Out of 160 eligible patients, 10 were excluded. Median follow-up was 54.0 months from diagnosis and 45.0 months from initial ALK-TKI treatment. Crizotinib showed a median PFS of 8.0 months and a median OS of 35.0 months. Second generation ALK-TKIs demonstrated a median PFS of 52.0 months [OS was not reached (NR)]. Overall, the median OS was 65.0 months. Poor prognostic factors included male sex, thromboembolism, crizotinib treatment, and chronic obstructive pulmonary disease (COPD)/asthma. Rebiopsies in 18 cases revealed secondary ALK mutations in 8 patients, correlating with a shorter median PFS in subsequent ALK-TKI treatment (1.0 7.0 months).
This comprehensive study, spanning over a decade, provides crucial insights into the clinical characteristics, treatment patterns, and resistance mechanisms of advanced ALK-positive NSCLC, where median OS exceeds 5 years. Re-biopsies during treatment are essential for advancing our understanding of resistance mechanisms and the tumor dynamics evolving during ALK-TKI therapy.
间变性淋巴瘤激酶(ALK)重排在4%-7%的非小细胞肺癌(NSCLC)病例中出现。尽管酪氨酸激酶抑制剂(TKIs)改善了患者生存率,但治疗耐药性仍然是一个挑战。这项回顾性研究分析了晚期ALK阳性NSCLC患者,重点关注临床情况、治疗、耐药性和结局。

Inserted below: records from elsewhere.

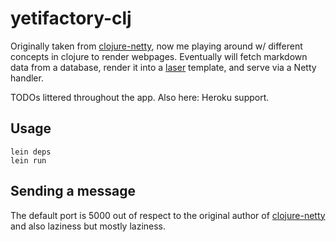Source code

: # yetifactory-clj
Originally taken from [clojure-netty][1], now me playing around w/ different
concepts in clojure to render webpages.  Eventually will fetch markdown data
from a database, render it into a [laser][2] template, and serve via a 
Netty handler.

TODOs littered throughout the app. Also here: Heroku support.

## Usage
    lein deps
    lein run

## Sending a message

The default port is 5000 out of respect to the original author of [clojure-netty][1] 
and also laziness but mostly laziness.

[1]: https://github.com/cymen/clojure-netty
[2]: https://github.com/Raynes/laser
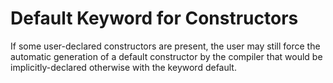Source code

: # Default Keyword for Constructors #

  If some user-declared constructors are present, the user may still force the automatic generation of
  a default constructor by the compiler that would be implicitly-declared otherwise with the keyword
  default.

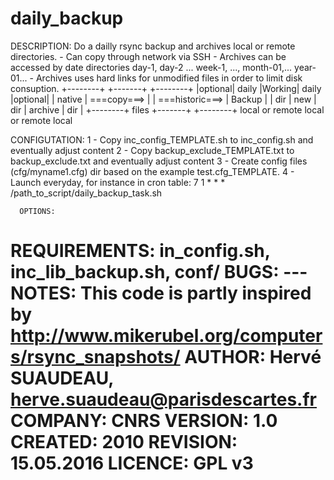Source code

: daily_backup
===========
  DESCRIPTION:  Do a dailly rsync backup and archives local or remote directories.
                - Can copy through network via SSH
                - Archives can be accessed by date directories
                  day-1, day-2 ... week-1, ..., month-01,... year-01...
                - Archives uses hard links for unmodified files in
                  order to limit disk consuption.
                +--------+             +-------+                 +--------+
                |optional|    daily    |Working|     daily       |optional|
                | native | ===copy===> |       | ===historic===> | Backup |
                |  dir   |    new      |  dir  |     archive     |  dir   |
                +--------+    files    +-------+                 +--------+
              local or remote        local or remote               local
                
CONFIGUTATION:  1 - Copy inc_config_TEMPLATE.sh to inc_config.sh
                    and eventually adjust content
                2 - Copy backup_exclude_TEMPLATE.txt to backup_exclude.txt
                    and eventually adjust content
                3 - Create config files (cfg/myname1.cfg) dir based on the
                    example test.cfg_TEMPLATE.
                4 - Launch everyday, for instance in cron table:
                    7 1 * * * /path_to_script/daily_backup_task.sh

      OPTIONS:  
 REQUIREMENTS:  in_config.sh, inc_lib_backup.sh, conf/
         BUGS:  ---
        NOTES:  This code is partly inspired by http://www.mikerubel.org/computers/rsync_snapshots/
       AUTHOR:  Hervé SUAUDEAU, herve.suaudeau@parisdescartes.fr
      COMPANY:  CNRS
      VERSION:  1.0
      CREATED:  2010
     REVISION:  15.05.2016
      LICENCE:  GPL v3
=================================================================================== 
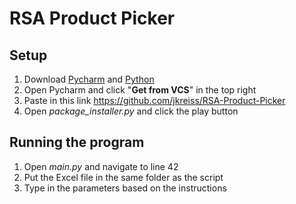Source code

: # RSA Product Picker

## Setup

1. Download [Pycharm](https://www.jetbrains.com/pycharm/download/?section=mac) and [Python](https://www.python.org/downloads/?fbclid=IwAR35p70YwPCDXSMJ-ftJ_FcKX7-6HN_UKy5oTsjOlX2QvUX0LGtszD4_2RU)
2. Open Pycharm and click "**Get from VCS**" in the top right
3. Paste in this link https://github.com/jkreiss/RSA-Product-Picker
4. Open *package_installer.py* and click the play button

## Running the program
1. Open *main.py* and navigate to line 42
2. Put the Excel file in the same folder as the script
3. Type in the parameters based on the instructions




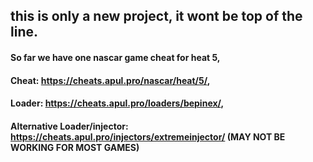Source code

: ## this is only a new project, it wont be top of the line.
#### So far we have one nascar game cheat for heat 5,
#### Cheat: https://cheats.apul.pro/nascar/heat/5/,
#### Loader: https://cheats.apul.pro/loaders/bepinex/,
#### Alternative Loader/injector: https://cheats.apul.pro/injectors/extremeinjector/ (MAY NOT BE WORKING FOR MOST GAMES)
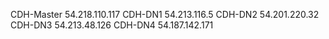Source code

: CDH-Master  54.218.110.117
CDH-DN1 54.213.116.5
CDH-DN2 54.201.220.32
CDH-DN3 54.213.48.126
CDH-DN4 54.187.142.171
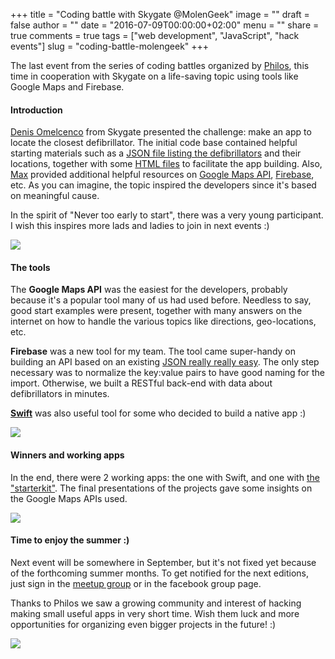 +++
title = "Coding battle with Skygate @MolenGeek"
image = ""
draft = false
author = ""
date = "2016-07-09T00:00:00+02:00"
menu = ""
share = true
comments = true
tags = ["web development", "JavaScript", "hack events"]
slug = "coding-battle-molengeek"
+++

The last event from the series of coding battles organized by [Philos][1], this time in cooperation with Skygate on a life-saving topic using tools like Google Maps and Firebase.

#### Introduction

[Denis Omelcenco][2] from Skygate presented the challenge: make an app to locate the closest defibrillator. The initial code base contained helpful starting materials such as a [JSON file listing the defibrillators][3] and their locations, together with some [HTML files][4] to facilitate the app building. Also, [Max][5] provided additional helpful resources on [Google Maps API][6], [Firebase][7], etc. As you can imagine, the topic inspired the developers since it's based on meaningful cause.

In the spirit of "Never too early to start", there was a very young participant. I wish this inspires more lads and ladies to join in next events&nbsp;:)

![][8]

#### The tools

The **Google Maps API** was the easiest for the developers, probably because it's a popular tool many of us had used before. Needless to say, good start examples were present, together with many answers on the internet on how to handle the various topics like directions, geo-locations, etc.

**Firebase** was a new tool for my team. The tool came super-handy on building an API based on an existing [JSON really really easy][10]. The only step necessary was to normalize the key:value pairs to have good naming for the import. Otherwise, we built a RESTful back-end with data about defibrillators in minutes.

[**Swift**][11] was also useful tool for some who decided to build a native app&nbsp;:)

![][12]

#### Winners and working&nbsp;apps

In the end, there were 2 working apps: the one with Swift, and one with [the "starterkit"][14]. The final presentations of the projects gave some insights on the Google Maps APIs used.

![][15]

#### Time to enjoy the summer&nbsp;:)

Next event will be somewhere in September, but it's not fixed yet because of the forthcoming summer months. To get notified for the next editions, just sign in the [meetup group][16] or in the facebook group page.

Thanks to Philos we saw a growing community and interest of hacking making small useful apps in very short time. Wish them luck and more opportunities for organizing even bigger projects in the future!&nbsp;:)

![][17]

[1]: https://www.philos.io/
[2]: https://twitter.com/denisomelcenco
[3]: https://github.com/DenisSkygate/CodingBattle/blob/master/Defibrillators.json
[4]: https://github.com/DenisSkygate/CodingBattle
[5]: https://twitter.com/maxczet
[6]: https://developers.google.com/maps/
[7]: https://www.firebase.com/
[8]: https://cdn-images-1.medium.com/max/800/1*ZiiIav-nONmY-C8LqOIxdw.jpeg
[9]: https://www.facebook.com/philos.io
[10]: https://www.firebase.com/docs/rest/quickstart.html
[11]: https://developer.apple.com/swift/
[12]: https://cdn-images-1.medium.com/max/800/1*EEgjG4Ja_L5iScKDLYM2Yg.jpeg
[13]: https://www.facebook.com/philos.io/
[14]: https://github.com/DenisSkygate
[15]: https://cdn-images-1.medium.com/max/800/1*A5RYiojFrUUUxRklNiRT8Q.jpeg
[16]: http://www.meetup.com/javascriptlab/
[17]: https://cdn-images-1.medium.com/max/800/1*T1IwXqRxsa26rQ2Wu1Sf8A.jpeg
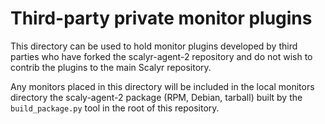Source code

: Third-party private monitor plugins
===================================

This directory can be used to hold monitor plugins developed by third parties who have forked the scalyr-agent-2
repository and do not wish to contrib the plugins to the main Scalyr repository.

Any monitors placed in this directory will be included in the local monitors directory the scaly-agent-2 package
(RPM, Debian, tarball) built by the `build_package.py` tool in the root of this repository.
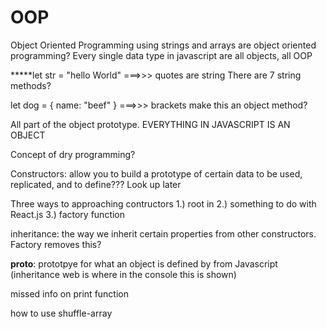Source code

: # OOP
Object Oriented Programming
using strings and arrays are object oriented programming?
Every single data type in javascript are all objects, all OOP

*****let str = "hello World" ===>>> quotes are string
There are 7 string methods?


let dog = {
    name: "beef"
} ===>>> brackets make this an object method?

All part of the object prototype. EVERYTHING IN JAVASCRIPT IS AN OBJECT

Concept of dry programming?

Constructors: allow you to build a prototype of certain data to be used, replicated, and to define??? Look up later

Three ways to approaching contructors
1.) root in 
2.) something to do with React.js
3.) factory function

inheritance: the way we inherit certain properties from other constructors. Factory removes this?

__proto__: prototpye for what an object is defined by from Javascript (inheritance web is where in the console this is shown)

missed info on print function

how to use shuffle-array


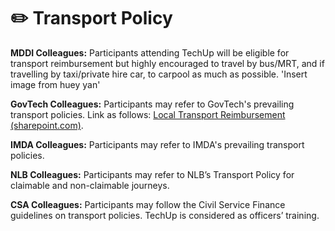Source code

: # ✏️ Transport Policy

**MDDI Colleagues:** Participants attending TechUp will be eligible for transport reimbursement but highly encouraged to travel by bus/MRT, and if travelling by taxi/private hire car, to carpool as much as possible. 'Insert image from huey yan'

**GovTech Colleagues:** Participants may refer to GovTech's prevailing transport policies. Link as follows: [Local Transport Reimbursement (sharepoint.com)](https://gccprod.sharepoint.com/sites/GOVTECH-intranet/hr/SitePages/Local-Transport-Reimbursement.aspx?web=1).&#x20;

**IMDA Colleagues:** Participants may refer to IMDA's prevailing transport policies.

**NLB Colleagues:** Participants may refer to NLB’s Transport Policy for claimable and non-claimable journeys.

**CSA Colleagues:** Participants may follow the Civil Service Finance guidelines on transport policies. TechUp is considered as officers’ training.

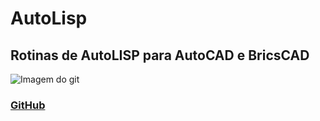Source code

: # AutoLisp
## Rotinas de AutoLISP para AutoCAD e BricsCAD

![Imagem do git](https://upload.wikimedia.org/wikipedia/en/e/ec/AutoCAD_2018_icon.png&w=10)

### [GitHub](https://www.github.com)
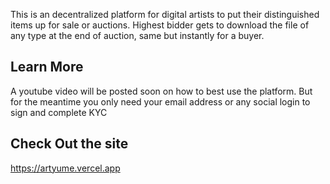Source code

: This is an decentralized platform for digital artists to put their distinguished items up for sale or auctions.
Highest bidder gets to download the file of any type at the end of auction, same but instantly for a buyer.


## Learn More
A youtube video will be posted soon on how to best use the platform.
But for the meantime you only need your email address or any social login to sign and complete KYC

## Check Out the site
https://artyume.vercel.app


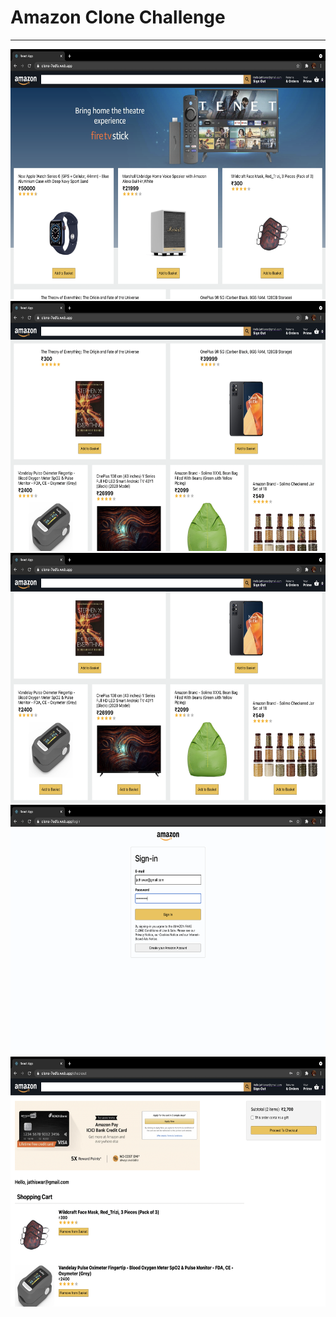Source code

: <h1>Amazon Clone Challenge</h1>
<hr></hr>


<img src="https://github.com/JATHISWAR/Amazon-Clone-Challenge-React/blob/final/Screenshot%202021-05-29%20at%203.24.32%20PM.png" width="600" height="400"/>
<img src="https://github.com/JATHISWAR/Amazon-Clone-Challenge-React/blob/final/Screenshot%202021-05-29%20at%203.24.52%20PM.png" width="600" height="400"/>
<img src="https://github.com/JATHISWAR/Amazon-Clone-Challenge-React/blob/final/Screenshot%202021-05-29%20at%203.25.07%20PM.png" width="600" height="400"/>
<img src="https://github.com/JATHISWAR/Amazon-Clone-Challenge-React/blob/final/Screenshot%202021-05-29%20at%203.25.37%20PM.png" width="600" height="400"/>
<img src="https://github.com/JATHISWAR/Amazon-Clone-Challenge-React/blob/final/Screenshot%202021-05-29%20at%203.26.07%20PM.png" width="600" height="400"/>

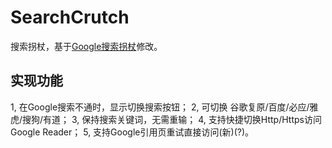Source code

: # SearchCrutch

搜索拐杖，基于[Google搜索拐杖](http://www.kkksou.com/product/gc.html)修改。

## 实现功能
1, 在Google搜索不通时，显示切换搜索按钮；
2, 可切换 谷歌复原/百度/必应/雅虎/搜狗/有道；
3, 保持搜索关键词，无需重输；
4, 支持快捷切换Http/Https访问Google Reader；
5, 支持Google引用页重试直接访问(新)(?)。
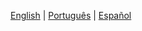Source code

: 

[English](./linving-cryptograph-roadmap.md) | [Português](./linving-cryptograph-roadmap.PT.md) |  [Español](./linving-cryptograph-roadmap.ES.md)


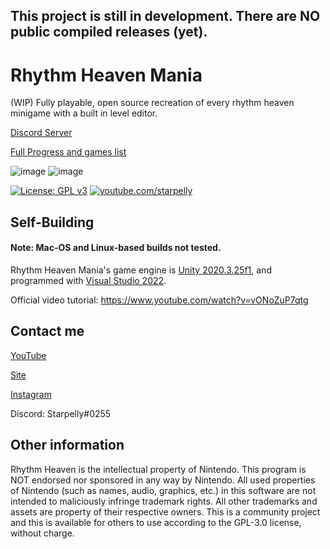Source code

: ## This project is still in development. There are NO public compiled releases (yet).

# Rhythm Heaven Mania

(WIP) Fully playable, open source recreation of every rhythm heaven minigame with a built in level editor.

[Discord Server](https://discord.gg/NKPYwGMqH6)

[Full Progress and games list](https://docs.google.com/spreadsheets/d/1Z-HbLKg88Z68dGMGXOut97ew9giVdouMdmActkaSjK4/edit?usp=sharing)

![image](https://user-images.githubusercontent.com/24588691/147578029-c0ca76eb-34a4-48ad-a27e-480cc3966b38.png)
![image](https://user-images.githubusercontent.com/24588691/151109983-a4475df0-5669-4ccc-a2fb-2a2587b28820.png)

[![License: GPL v3](https://img.shields.io/badge/License-GPLv3-blue.svg)](https://www.gnu.org/licenses/gpl-3.0)
[![youtube.com/starpelly](https://img.shields.io/badge/youtube-youtube.com%2Fstarpelly-red)](https://youtube.com/starpelly)


## Self-Building
#### Note: Mac-OS and Linux-based builds not tested.
Rhythm Heaven Mania's game engine is [Unity 2020.3.25f1](https://unity3d.com/unity/whats-new/2020.3.25),
and programmed with [Visual Studio 2022](https://visualstudio.microsoft.com/vs/).

Official video tutorial: https://www.youtube.com/watch?v=vONoZuP7qtg

## Contact me
[YouTube](https://www.youtube.com/channel/UCtHplARd31KhttOPJXMMlkg)

[Site](https://starpelly.com/)

[Instagram](https://instagram.com/starpelly_)

Discord: Starpelly#0255

## Other information
Rhythm Heaven is the intellectual property of Nintendo. This program is NOT endorsed nor sponsored in any way by Nintendo. All used properties of Nintendo (such as names, audio, graphics, etc.) in this software are not intended to maliciously infringe trademark rights. All other trademarks and assets are property of their respective owners. This is a community project and this is available for others to use according to the GPL-3.0 license, without charge.
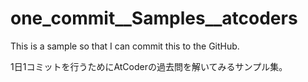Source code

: # one_commit__Samples__atcoders

This is a sample so that I can commit this to the GitHub.

1日1コミットを行うためにAtCoderの過去問を解いてみるサンプル集。
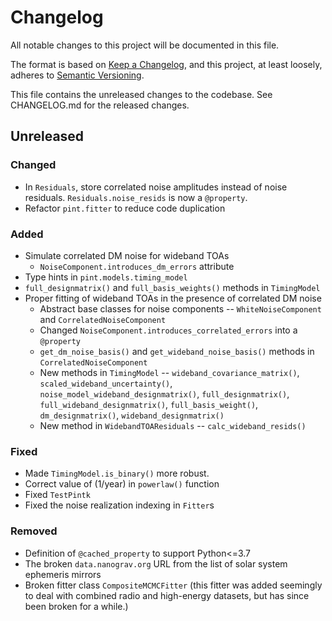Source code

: # Changelog
All notable changes to this project will be documented in this file.

The format is based on [Keep a Changelog](https://keepachangelog.com/en/1.0.0/),
and this project, at least loosely, adheres to [Semantic Versioning](https://semver.org/spec/v2.0.0.html).

This file contains the unreleased changes to the codebase. See CHANGELOG.md for
the released changes.

## Unreleased
### Changed
- In `Residuals`, store correlated noise amplitudes instead of noise residuals. `Residuals.noise_resids` is now a `@property`.
- Refactor `pint.fitter` to reduce code duplication
### Added
- Simulate correlated DM noise for wideband TOAs
    - `NoiseComponent.introduces_dm_errors` attribute
- Type hints in `pint.models.timing_model`
- `full_designmatrix()` and `full_basis_weights()` methods in `TimingModel`
- Proper fitting of wideband TOAs in the presence of correlated DM noise
    - Abstract base classes for noise components -- `WhiteNoiseComponent` and `CorrelatedNoiseComponent`
    - Changed `NoiseComponent.introduces_correlated_errors` into a `@property`
    - `get_dm_noise_basis()` and `get_wideband_noise_basis()` methods in `CorrelatedNoiseComponent` 
    - New methods in `TimingModel` -- `wideband_covariance_matrix()`, `scaled_wideband_uncertainty()`, `noise_model_wideband_designmatrix()`, `full_designmatrix()`, `full_wideband_designmatrix()`, `full_basis_weight()`, `dm_designmatrix()`, `wideband_designmatrix()`
    - New method in `WidebandTOAResiduals` -- `calc_wideband_resids()`
### Fixed
- Made `TimingModel.is_binary()` more robust.
- Correct value of (1/year) in `powerlaw()` function
- Fixed `TestPintk`
- Fixed the noise realization indexing in `Fitter`s
### Removed
- Definition of `@cached_property` to support Python<=3.7
- The broken `data.nanograv.org` URL from the list of solar system ephemeris mirrors
- Broken fitter class `CompositeMCMCFitter` (this fitter was added seemingly to deal with combined radio and high-energy datasets, but has since been broken for a while.)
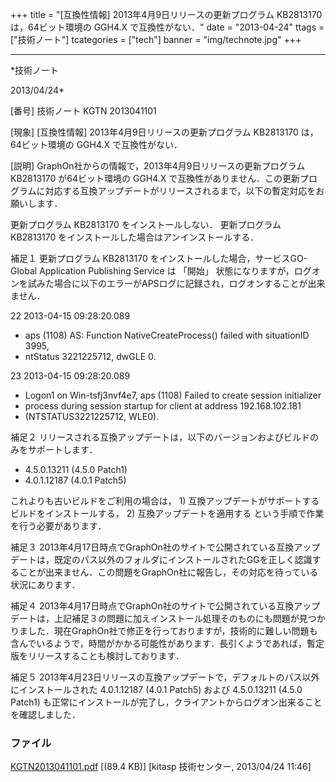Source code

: ﻿+++
title = "[互換性情報] 2013年4月9日リリースの更新プログラム KB2813170 は，64ビット環境の GGH4.X で互換性がない．"
date = "2013-04-24"
ttags = ["技術ノート"]
tcategories = ["tech"]
banner = "img/technote.jpg"
+++

-----------------------------------------------------------------------------------------------------------------------------

*技術ノート

2013/04/24*


[番号]
技術ノート KGTN 2013041101

[現象]
[互換性情報] 2013年4月9日リリースの更新プログラム KB2813170
は，64ビット環境の GGH4.X で互換性がない．

[説明]
GraphOn社からの情報で，2013年4月9日リリースの更新プログラム KB2813170
が64ビット環境の GGH4.X
で互換性がありません．この更新プログラムに対応する互換アップデートがリリースされるまで，以下の暫定対応をお願いします．

更新プログラム KB2813170 をインストールしない．
更新プログラム KB2813170 をインストールした場合はアンインストールする．

補足１
更新プログラム KB2813170 をインストールした場合，サービスGO-Global
Application Publishing Service は 「開始」
状態になりますが，ログオンを試みた場合に以下のエラーがAPSログに記録され，ログオンすることが出来ません．

22 2013-04-15 09:28:20.089
- aps (1108) AS: Function NativeCreateProcess() failed with situationID
3995,
- ntStatus 3221225712, dwGLE 0.

23 2013-04-15 09:28:20.089
- Logon1 on Win-tsfj3nvf4e7, aps (1108) Failed to create session
initializer
- process during session startup for client at address 192.168.102.181
- (NTSTATUS3221225712, WLE0).

補足２
リリースされる互換アップデートは，以下のバージョンおよびビルドのみをサポートします．

-   4.5.0.13211 (4.5.0 Patch1)
-   4.0.1.12187 (4.0.1 Patch5)

これよりも古いビルドをご利用の場合は， 1)
互換アップデートがサポートするビルドをインストールする， 2)
互換アップデートを適用する という手順で作業を行う必要があります．

補足３
2013年4月17日時点でGraphOn社のサイトで公開されている互換アップデートは，既定のパス以外のフォルダにインストールされたGGを正しく認識することが出来ません．この問題をGraphOn社に報告し，その対応を待っている状況にあります．

補足４
2013年4月17日時点でGraphOn社のサイトで公開されている互換アップデートは，上記補足３の問題に加えインストール処理そのものにも問題が見つかりました．現在GraphOn社で修正を行っておりますが，技術的に難しい問題も含んでいるようで，時間がかかる可能性があります．長引くようであれば，暫定版をリリースすることも検討しております．

補足５
2013年4月23日リリースの互換アップデートで，デフォルトのパス以外にインストールされた
4.0.1.12187 (4.0.1 Patch5) および 4.5.0.13211 (4.5.0 Patch1)
も正常にインストールが完了し，クライアントからログオン出来ることを確認しました．


### ファイル

 
 


[KGTN2013041101.pdf](http://techreport.kitasp.net/attachments/download/1313/KGTN2013041101.pdf)
 [(89.4 KB)] [kitasp 技術センター, 2013/04/24
11:46]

纳入2009年1月至2021年12月期间在卡罗林斯卡大学医院诊断且接受至少一线ALK-TKI治疗的患者。我们评估了克唑替尼或第二代ALK-TKI在一线治疗中的有效性以及洛拉替尼在后续治疗线中的有效性。总生存期(OS)定义为从晚期肺癌诊断日期至最后一次随访日期(2022年4月22日)或任何原因导致的死亡日期。无进展生存期(PFS)定义为从开始ALK-TKI治疗日期至疾病进展、死亡或最后一次随访日期。通过利用二代测序(NGS)的再次活检评估耐药机制。
160例符合条件的患者中,10例被排除。从诊断开始的中位随访时间为54.0个月,从初始ALK-TKI治疗开始的中位随访时间为45.0个月。克唑替尼的中位PFS为8.0个月,中位OS为35.0个月。第二代ALK-TKIs的中位PFS为52.0个月[OS未达到(NR)]。总体而言,中位OS为65.0个月。不良预后因素包括男性、血栓栓塞、克唑替尼治疗以及慢性阻塞性肺疾病(COPD)/哮喘。18例患者的再次活检显示8例患者存在继发性ALK突变,这与后续ALK-TKI治疗中较短的中位PFS相关(1.0至7.0个月)。
这项跨越十多年的综合研究为晚期ALK阳性NSCLC的临床特征、治疗模式和耐药机制提供了关键见解,其中位OS超过5年。治疗期间的再次活检对于增进我们对耐药机制以及ALK-TKI治疗期间肿瘤动态演变的理解至关重要。